- INSTRUCTIONS FOR THE TASK -
Give back every record verbatim, but not the pictures.
--- DATA UNDER STUDY Enclosed Below ---
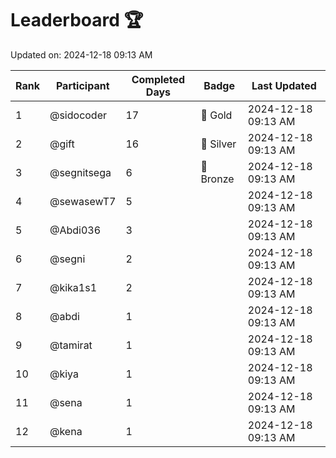 # Leaderboard 🏆

Updated on: 2024-12-18 09:13 AM

| Rank | Participant       | Completed Days | Badge      | Last Updated         |
|------|-------------------|----------------|------------|----------------------|
| 1    | @sidocoder        | 17             | 🏅 Gold     | 2024-12-18 09:13 AM |
| 2    | @gift             | 16             | 🥈 Silver   | 2024-12-18 09:13 AM |
| 3    | @segnitsega       | 6              | 🥉 Bronze   | 2024-12-18 09:13 AM |
| 4    | @sewasewT7        | 5              |            | 2024-12-18 09:13 AM |
| 5    | @Abdi036          | 3              |            | 2024-12-18 09:13 AM |
| 6    | @segni            | 2              |            | 2024-12-18 09:13 AM |
| 7    | @kika1s1          | 2              |            | 2024-12-18 09:13 AM |
| 8    | @abdi             | 1              |            | 2024-12-18 09:13 AM |
| 9    | @tamirat          | 1              |            | 2024-12-18 09:13 AM |
| 10   | @kiya             | 1              |            | 2024-12-18 09:13 AM |
| 11   | @sena             | 1              |            | 2024-12-18 09:13 AM |
| 12   | @kena             | 1              |            | 2024-12-18 09:13 AM |
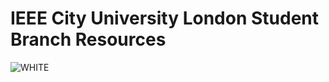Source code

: # IEEE City University London Student Branch Resources
![WHITE](https://github.com/zchawdhury/IEEE-City-Robotics/assets/126744949/467481bd-aea1-4c8c-bb8a-65e043340b52)
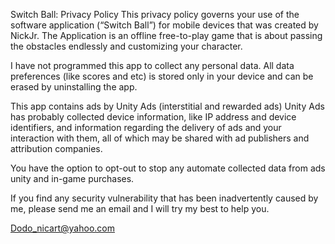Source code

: Switch Ball: Privacy Policy
This privacy policy governs your use of the software application (“Switch Ball”) for mobile devices that was created by NickJr. The Application is an offline free-to-play game that is about passing the obstacles endlessly and customizing your character.

I have not programmed this app to collect any personal data. All data preferences (like scores and etc) is stored only in your device and can be erased by uninstalling the app.

This app contains ads by Unity Ads (interstitial and rewarded ads) Unity Ads has probably collected device information, like IP address and device identifiers, and information regarding the delivery of ads and your interaction with them, all of which may be shared with ad publishers and attribution companies.

You have the option to opt-out to stop any automate collected data from ads unity and in-game purchases.

If you find any security vulnerability that has been inadvertently caused by me, please send me an email and I will try my best to help you.

Dodo_nicart@yahoo.com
--- End of Enclosed DATA UNDER STUDY ---
- OUTPUT OF THE EXERCISE -
 # Leaderboard 🏆

Updated on: 2024-12-18 09:13 AM

| Rank | Participant       | Completed Days | Badge      | Last Updated         |
|------|-------------------|----------------|------------|----------------------|
| 1    | @sidocoder        | 17             | 🏅 Gold     | 2024-12-18 09:13 AM |
| 2    | @gift             | 16             | 🥈 Silver   | 2024-12-18 09:13 AM |
| 3    | @segnitsega       | 6              | 🥉 Bronze   | 2024-12-18 09:13 AM |
| 4    | @sewasewT7        | 5              |            | 2024-12-18 09:13 AM |
| 5    | @Abdi036          | 3              |            | 2024-12-18 09:13 AM |
| 6    | @segni            | 2              |            | 2024-12-18 09:13 AM |
| 7    | @kika1s1          | 2              |            | 2024-12-18 09:13 AM |
| 8    | @abdi             | 1              |            | 2024-12-18 09:13 AM |
| 9    | @tamirat          | 1              |            | 2024-12-18 09:13 AM |
| 10   | @kiya             | 1              |            | 2024-12-18 09:13 AM |
| 11   | @sena             | 1              |            | 2024-12-18 09:13 AM |
| 12   | @kena             | 1              |            | 2024-12-18 09:13 AM |
Source code

: # IEEE City University London Student Branch Resources
![WHITE](https://github.com/zchawdhury/IEEE-City-Robotics/assets/126744949/467481bd-aea1-4c8c-bb8a-65e043340b52)
Source code

: Switch Ball: Privacy Policy
This privacy policy governs your use of the software application (“Switch Ball”) for mobile devices that was created by NickJr. The Application is an offline free-to-play game that is about passing the obstacles endlessly and customizing your character.

I have not programmed this app to collect any personal data. All data preferences (like scores and etc) is stored only in your device and can be erased by uninstalling the app.

This app contains ads by Unity Ads (interstitial and rewarded ads) Unity Ads has probably collected device information, like IP address and device identifiers, and information regarding the delivery of ads and your interaction with them, all of which may be shared with ad publishers and attribution companies.

You have the option to opt-out to stop any automate collected data from ads unity and in-game purchases.

If you find any security vulnerability that has been inadvertently caused by me, please send me an email and I will try my best to help you.

Dodo_nicart@yahoo.com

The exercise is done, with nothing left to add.